WHAT THE TASK REQUIRES:
Return every line from the one with "perturbation proxies when" through the one with "model produces more", inclusive, exactly as it appears below.
RECORDS PROVIDED below:
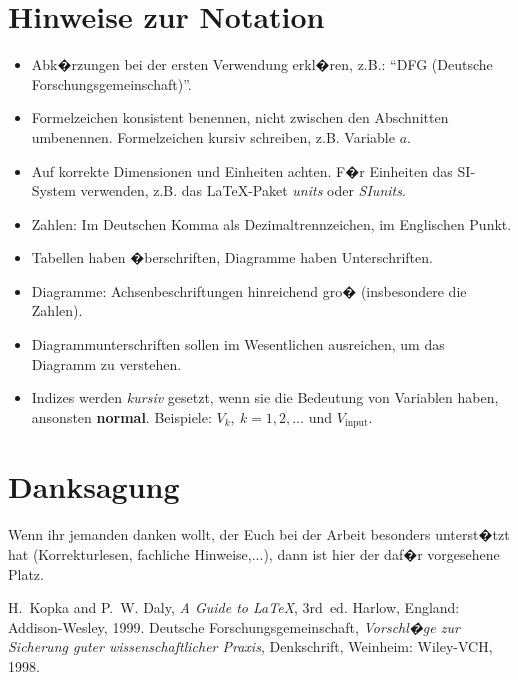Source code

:\documentclass[journal,final,a4paper,twoside]{PS}
\begin{document}
\section{Hinweise zur Notation}
\label{sec:notation}
\begin{itemize}
 \item Abk�rzungen bei der ersten Verwendung erkl�ren, z.B.: ``DFG (Deutsche Forschungsgemeinschaft)''.
 \item Formelzeichen konsistent benennen, nicht zwischen den Abschnitten umbenennen. Formelzeichen kursiv schreiben, z.B. Variable $a$.
 \item Auf korrekte Dimensionen und Einheiten achten. F�r Einheiten das SI-System verwenden, z.B. das LaTeX-Paket \emph{units} oder \emph{SIunits}.
 \item Zahlen: Im Deutschen Komma als Dezimaltrennzeichen, im Englischen Punkt.
 \item Tabellen haben �berschriften, Diagramme haben Unterschriften.
 \item Diagramme: Achsenbeschriftungen hinreichend gro� (insbesondere die Zahlen).
 \item Diagrammunterschriften sollen im Wesentlichen ausreichen, um das Diagramm zu verstehen.
 \item Indizes werden \emph{kursiv} gesetzt, wenn sie die Bedeutung von Variablen haben, ansonsten \textbf{normal}. Beispiele: $V_k, \ k=1,2,\ldots$ und $V_\mathrm{input}$.
\end{itemize}




\section*{Danksagung}
Wenn ihr jemanden danken wollt, der Euch bei der Arbeit besonders
unterst�tzt hat (Korrekturlesen, fachliche Hinweise,...), dann ist hier der daf�r vorgesehene Platz.

\begin{thebibliography}{1}
H.~Kopka and P.~W. Daly, \emph{A Guide to {\LaTeX}}, 3rd~ed. Harlow, England: Addison-Wesley, 1999.
Deutsche Forschungsgemeinschaft, \emph{Vorschl�ge zur Sicherung guter wissenschaftlicher Praxis}, Denkschrift, Weinheim: Wiley-VCH, 1998.
\end{thebibliography}
\end{document}
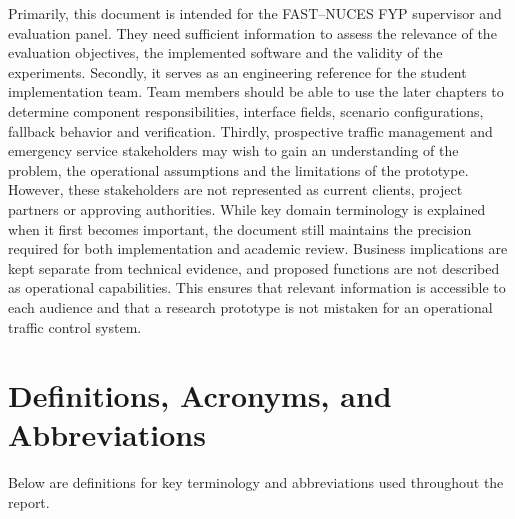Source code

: Primarily, this document is intended for the FAST--NUCES FYP supervisor and evaluation panel. They need sufficient information to assess the relevance of the evaluation objectives, the implemented software and the validity of the experiments. Secondly, it serves as an engineering reference for the student implementation team. Team members should be able to use the later chapters to determine component responsibilities, interface fields, scenario configurations, fallback behavior and verification. Thirdly, prospective traffic management and emergency service stakeholders may wish to gain an understanding of the problem, the operational assumptions and the limitations of the prototype. However, these stakeholders are not represented as current clients, project partners or approving authorities. While key domain terminology is explained when it first becomes important, the document still maintains the precision required for both implementation and academic review. Business implications are kept separate from technical evidence, and proposed functions are not described as operational capabilities. This ensures that relevant information is accessible to each audience and that a research prototype is not mistaken for an operational traffic control system.

\section{Definitions, Acronyms, and Abbreviations}

Below are definitions for key terminology and abbreviations used throughout the report.

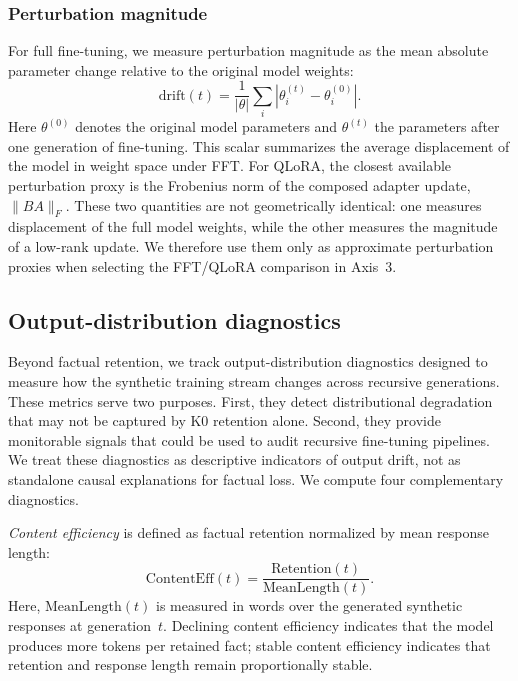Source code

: \documentclass[a4paper,fleqn]{cas-dc}
\begin{document}
\subsubsection{Perturbation magnitude}\label{sec:pertmag}
For full fine-tuning, we measure perturbation magnitude as the mean absolute
parameter change relative to the original model weights:
\begin{equation}\label{eq:drift}
    \mathrm{drift}(t) =
    \frac{1}{|\theta|}\sum_i |\theta^{(t)}_i - \theta^{(0)}_i|.
\end{equation}
Here $\theta^{(0)}$ denotes the original model parameters and $\theta^{(t)}$
the parameters after one generation of fine-tuning. This scalar summarizes the
average displacement of the model in weight space under FFT. For QLoRA, the
closest available perturbation proxy is the Frobenius norm of the composed
adapter update, $\|BA\|_F$. These two quantities are not geometrically identical:
one measures displacement of the full model weights, while the other measures
the magnitude of a low-rank update. We therefore use them only as approximate
perturbation proxies when selecting the FFT/QLoRA comparison in Axis~3.

\subsection{Output-distribution diagnostics}\label{sec:metrics}

Beyond factual retention, we track output-distribution diagnostics designed to
measure how the synthetic training stream changes across recursive generations.
These metrics serve two purposes. First, they detect distributional degradation
that may not be captured by K0 retention alone. Second, they provide monitorable
signals that could be used to audit recursive fine-tuning pipelines. We treat
these diagnostics as descriptive indicators of output drift, not as standalone
causal explanations for factual loss. We compute four complementary diagnostics.

\textit{Content efficiency} is defined as factual retention normalized by mean
response length:
\begin{equation}\label{eq:efficiency}
    \mathrm{ContentEff}(t) =
    \frac{\mathrm{Retention}(t)}{\mathrm{MeanLength}(t)}.
\end{equation}
Here, $\mathrm{MeanLength}(t)$ is measured in words over the generated synthetic
responses at generation~$t$. Declining content efficiency indicates that the
model produces more tokens per retained fact; stable content efficiency indicates
that retention and response length remain proportionally stable.
\end{document}
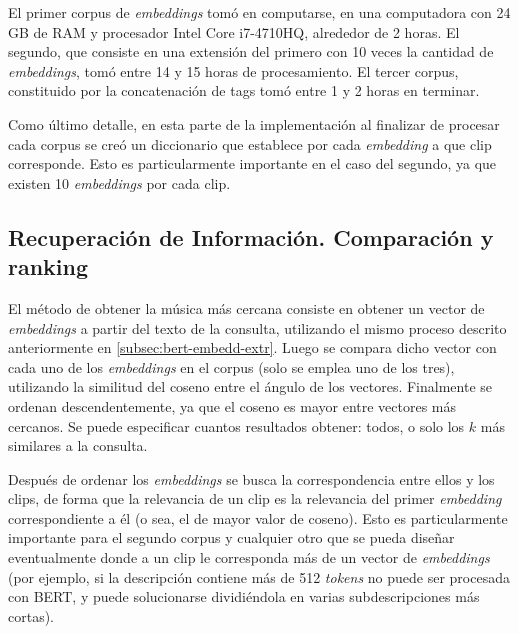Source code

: El primer corpus de \textit{embeddings} tomó en computarse, en una computadora con 24 GB de RAM y procesador Intel Core i7-4710HQ, alrededor de 2 horas. El segundo, que consiste en una extensión del primero con 10 veces la cantidad de \textit{embeddings}, tomó entre 14 y 15 horas de procesamiento. El tercer corpus, constituido por la concatenación de tags tomó entre 1 y 2 horas en terminar.

Como último detalle, en esta parte de la implementación al finalizar de procesar cada corpus se creó un diccionario que establece por cada \textit{embedding} a que clip corresponde. Esto es particularmente importante en el caso del segundo, ya que existen 10 \textit{embeddings} por cada clip.

\subsection{Recuperación de Información. Comparación y ranking}
\label{subsec:IR-process-query}

El método de obtener la música más cercana consiste en obtener un vector de \textit{embeddings} a partir del texto de la consulta, utilizando el mismo proceso descrito anteriormente en  \ref{subsec:bert-embedd-extr}. Luego se compara dicho vector con cada uno de los \textit{embeddings} en el corpus (solo se emplea uno de los tres), utilizando la similitud del coseno entre el ángulo de los vectores. Finalmente se ordenan descendentemente, ya que el coseno es mayor entre vectores más cercanos. Se puede especificar cuantos resultados obtener: todos, o solo los $k$ más similares a la consulta. 

Después de ordenar los \textit{embeddings} se busca la correspondencia entre ellos y los clips, de forma que la relevancia de un clip es la relevancia del primer \textit{embedding} correspondiente a él (o sea, el de mayor valor de coseno). Esto es particularmente importante para el segundo corpus y cualquier otro que se pueda diseñar eventualmente donde a un clip le corresponda más de un vector de \textit{embeddings} (por ejemplo, si la descripción contiene más de 512 \textit{tokens} no puede ser procesada con BERT, y puede solucionarse dividiéndola en varias subdescripciones más cortas).

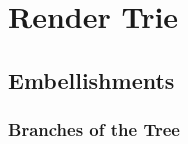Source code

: \chapter{Render Trie}
\label{chap:render-trie}

\section{Embellishments}
\subsection{Branches of the Tree}


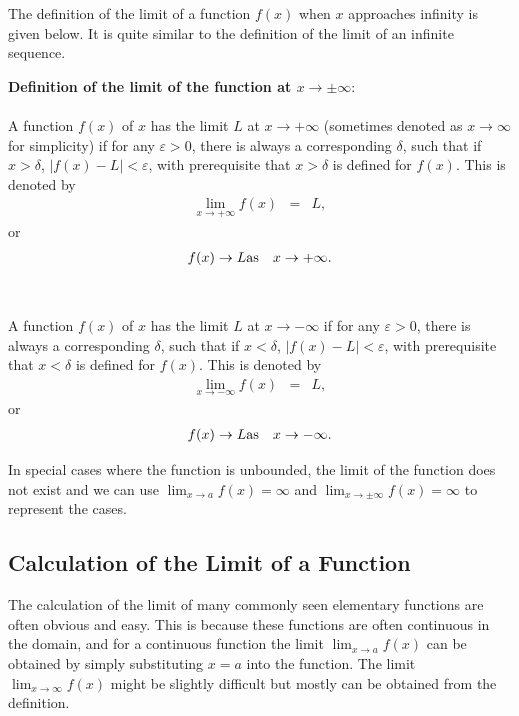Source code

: The definition of the limit of a function $f(x)$ when $x$ approaches infinity is given below. It is quite similar to the definition of the limit of an infinite sequence.
\begin{mdframed}
\textbf{Definition of the limit of the function at $x\rightarrow \pm \infty$}:
\\
\\
\noindent A function $f(x)$ of $x$ has the limit $L$ at $x \rightarrow +\infty$ (sometimes denoted as $x \rightarrow \infty$ for simplicity) if for any $\varepsilon > 0$, there is always a corresponding $\delta$, such that if $x > \delta$, $|f(x)-L| < \varepsilon$, with prerequisite that $x > \delta$ is defined for $f(x)$. This is denoted by
\begin{eqnarray}
   \lim_{x\rightarrow +\infty} f(x) &=& L, \nonumber
\end{eqnarray}
or
\begin{eqnarray}
  f(x) \rightarrow L & \textup{as} & x \rightarrow +\infty. \nonumber
\end{eqnarray}
\\
\\
\noindent A function $f(x)$ of $x$ has the limit $L$ at $x \rightarrow -\infty$ if for any $\varepsilon > 0$, there is always a corresponding $\delta$, such that if $x < \delta$, $|f(x)-L| < \varepsilon$, with prerequisite that $x < \delta$ is defined for $f(x)$. This is denoted by
\begin{eqnarray}
   \lim_{x\rightarrow -\infty} f(x) &=& L, \nonumber
\end{eqnarray}
or
\begin{eqnarray}
  f(x) \rightarrow L & \textup{as} & x \rightarrow -\infty. \nonumber
\end{eqnarray}
\end{mdframed}

In special cases where the function is unbounded, the limit of the function does not exist and we can use $\lim_{x\rightarrow a}f(x) =  \infty$ and $\lim_{x\rightarrow \pm \infty}f(x) = \infty$ to represent the cases.

\subsection{Calculation of the Limit of a Function} \label{ch1subsec:calculationlimitfunction}

The calculation of the limit of many commonly seen elementary functions are often obvious and easy. This is because these functions are often continuous in the domain, and for a continuous function the limit $\lim_{x\rightarrow a}f(x)$ can be obtained by simply substituting $x=a$ into the function. The limit $\lim_{x\rightarrow \infty}f(x)$ might be slightly difficult but mostly can be obtained from the definition.

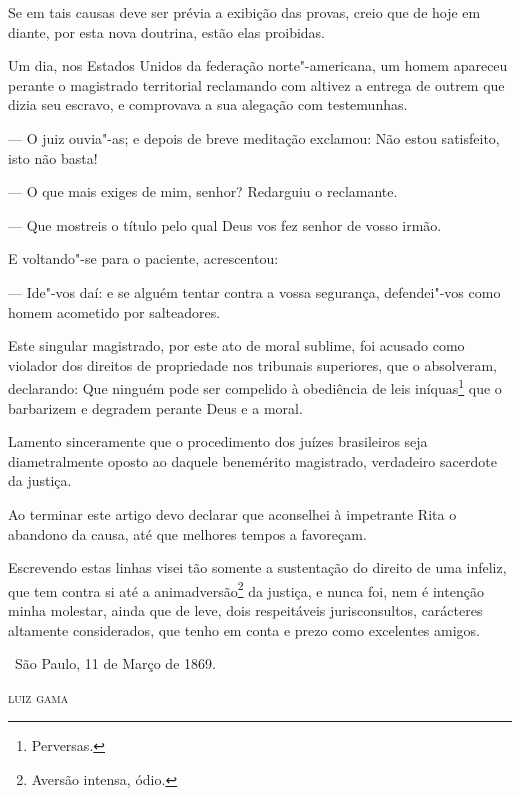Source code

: Se em tais causas deve ser prévia a exibição das provas, creio que de
hoje em diante, por esta nova doutrina, estão elas proibidas.

Um dia, nos Estados Unidos da federação norte"-americana, um homem
apareceu perante o magistrado territorial reclamando com altivez a
entrega de outrem que dizia seu escravo, e comprovava a sua alegação com
testemunhas.

--- O juiz ouvia"-as; e depois de breve meditação exclamou: Não estou
satisfeito, isto não basta!

--- O que mais exiges de mim, senhor? Redarguiu o reclamante.

--- Que mostreis o título pelo qual Deus vos fez senhor de vosso irmão.

E voltando"-se para o paciente, acrescentou:

--- Ide"-vos daí: e se alguém tentar contra a vossa segurança,
defendei"-vos como homem acometido por salteadores.

Este singular magistrado, por este ato de moral sublime, foi acusado
como violador dos direitos de propriedade nos tribunais superiores, que
o absolveram, declarando: Que ninguém pode ser compelido à obediência de
leis iníquas\footnote{Perversas.} que o barbarizem e degradem perante
Deus e a moral.

Lamento sinceramente que o procedimento dos juízes brasileiros seja
diametralmente oposto ao daquele benemérito magistrado, verdadeiro
sacerdote da justiça.

Ao terminar este artigo devo declarar que aconselhei à impetrante Rita o
abandono da causa, até que melhores tempos a favoreçam.

Escrevendo estas linhas visei tão somente a sustentação do direito de
uma infeliz, que tem contra si até a animadversão\footnote{Aversão
  intensa, ódio.} da
justiça, e nunca foi, nem é intenção minha molestar, ainda que de leve,
dois respeitáveis jurisconsultos, carácteres altamente considerados, que
tenho em conta e prezo como excelentes amigos.

\vfill

\hfill\ São Paulo, 11 de Março de 1869.\smallskip

\hfill\textsc{luiz gama}


\pagebreak
\mbox{}\vfill
\thispagestyle{empty}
End of RECORDS PROVIDED.
SOLUTION TO THIS EXERCISE:
perturbation proxies when selecting the FFT/QLoRA comparison in Axis~3.

\subsection{Output-distribution diagnostics}\label{sec:metrics}

Beyond factual retention, we track output-distribution diagnostics designed to
measure how the synthetic training stream changes across recursive generations.
These metrics serve two purposes. First, they detect distributional degradation
that may not be captured by K0 retention alone. Second, they provide monitorable
signals that could be used to audit recursive fine-tuning pipelines. We treat
these diagnostics as descriptive indicators of output drift, not as standalone
causal explanations for factual loss. We compute four complementary diagnostics.

\textit{Content efficiency} is defined as factual retention normalized by mean
response length:
\begin{equation}\label{eq:efficiency}
    \mathrm{ContentEff}(t) =
    \frac{\mathrm{Retention}(t)}{\mathrm{MeanLength}(t)}.
\end{equation}
Here, $\mathrm{MeanLength}(t)$ is measured in words over the generated synthetic
responses at generation~$t$. Declining content efficiency indicates that the
model produces more tokens per retained fact; stable content efficiency indicates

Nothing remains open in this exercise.